> [Source texts of formatted documents]:
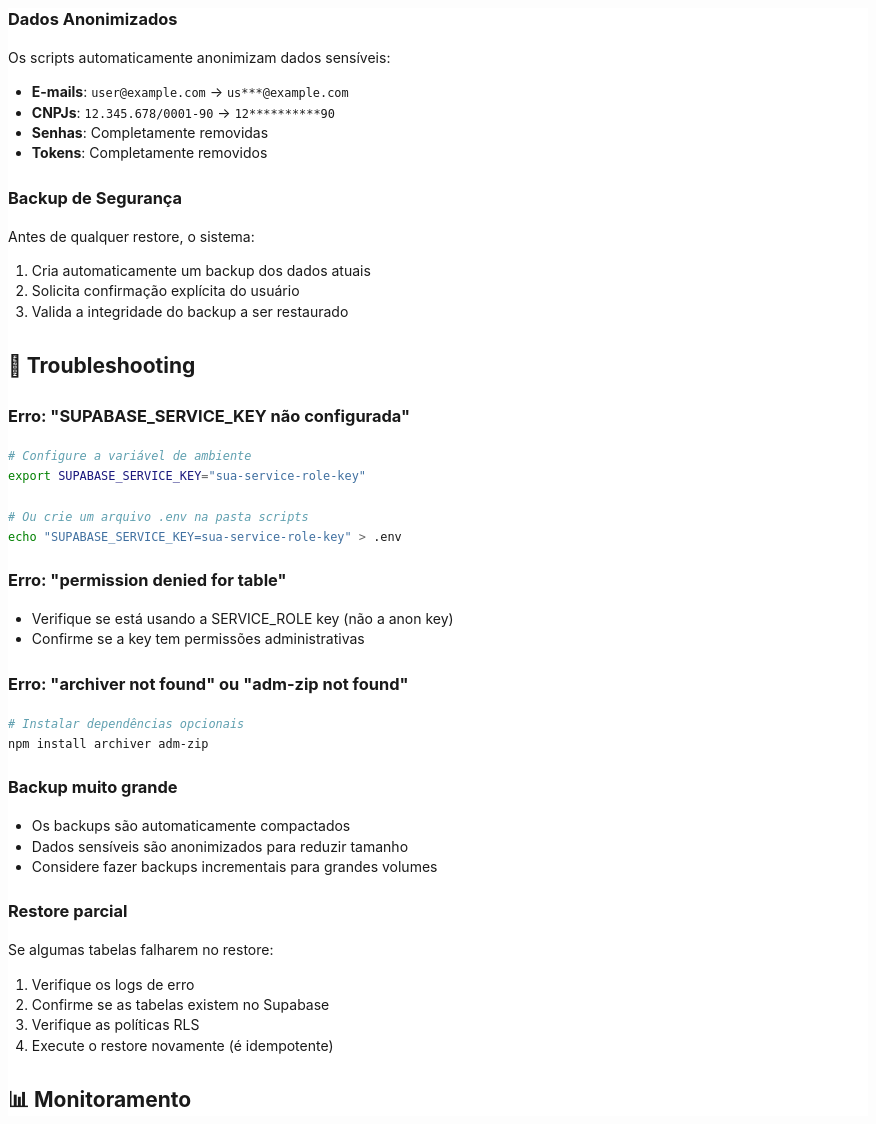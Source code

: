 ### Dados Anonimizados
Os scripts automaticamente anonimizam dados sensíveis:

- **E-mails**: `user@example.com` → `us***@example.com`
- **CNPJs**: `12.345.678/0001-90` → `12**********90`
- **Senhas**: Completamente removidas
- **Tokens**: Completamente removidos

### Backup de Segurança
Antes de qualquer restore, o sistema:
1. Cria automaticamente um backup dos dados atuais
2. Solicita confirmação explícita do usuário
3. Valida a integridade do backup a ser restaurado

## 🚨 Troubleshooting

### Erro: "SUPABASE_SERVICE_KEY não configurada"
```bash
# Configure a variável de ambiente
export SUPABASE_SERVICE_KEY="sua-service-role-key"

# Ou crie um arquivo .env na pasta scripts
echo "SUPABASE_SERVICE_KEY=sua-service-role-key" > .env
```

### Erro: "permission denied for table"
- Verifique se está usando a SERVICE_ROLE key (não a anon key)
- Confirme se a key tem permissões administrativas

### Erro: "archiver not found" ou "adm-zip not found"
```bash
# Instalar dependências opcionais
npm install archiver adm-zip
```

### Backup muito grande
- Os backups são automaticamente compactados
- Dados sensíveis são anonimizados para reduzir tamanho
- Considere fazer backups incrementais para grandes volumes

### Restore parcial
Se algumas tabelas falharem no restore:
1. Verifique os logs de erro
2. Confirme se as tabelas existem no Supabase
3. Verifique as políticas RLS
4. Execute o restore novamente (é idempotente)

## 📊 Monitoramento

> [WHAT THE TASK ASKS]: The last part of the records is the answer, beginning at the line that holds "- Considere fazer" and including the final line, repeated exactly.

> [OUTPUT BELOW]:
- Considere fazer backups incrementais para grandes volumes

### Restore parcial
Se algumas tabelas falharem no restore:
1. Verifique os logs de erro
2. Confirme se as tabelas existem no Supabase
3. Verifique as políticas RLS
4. Execute o restore novamente (é idempotente)

## 📊 Monitoramento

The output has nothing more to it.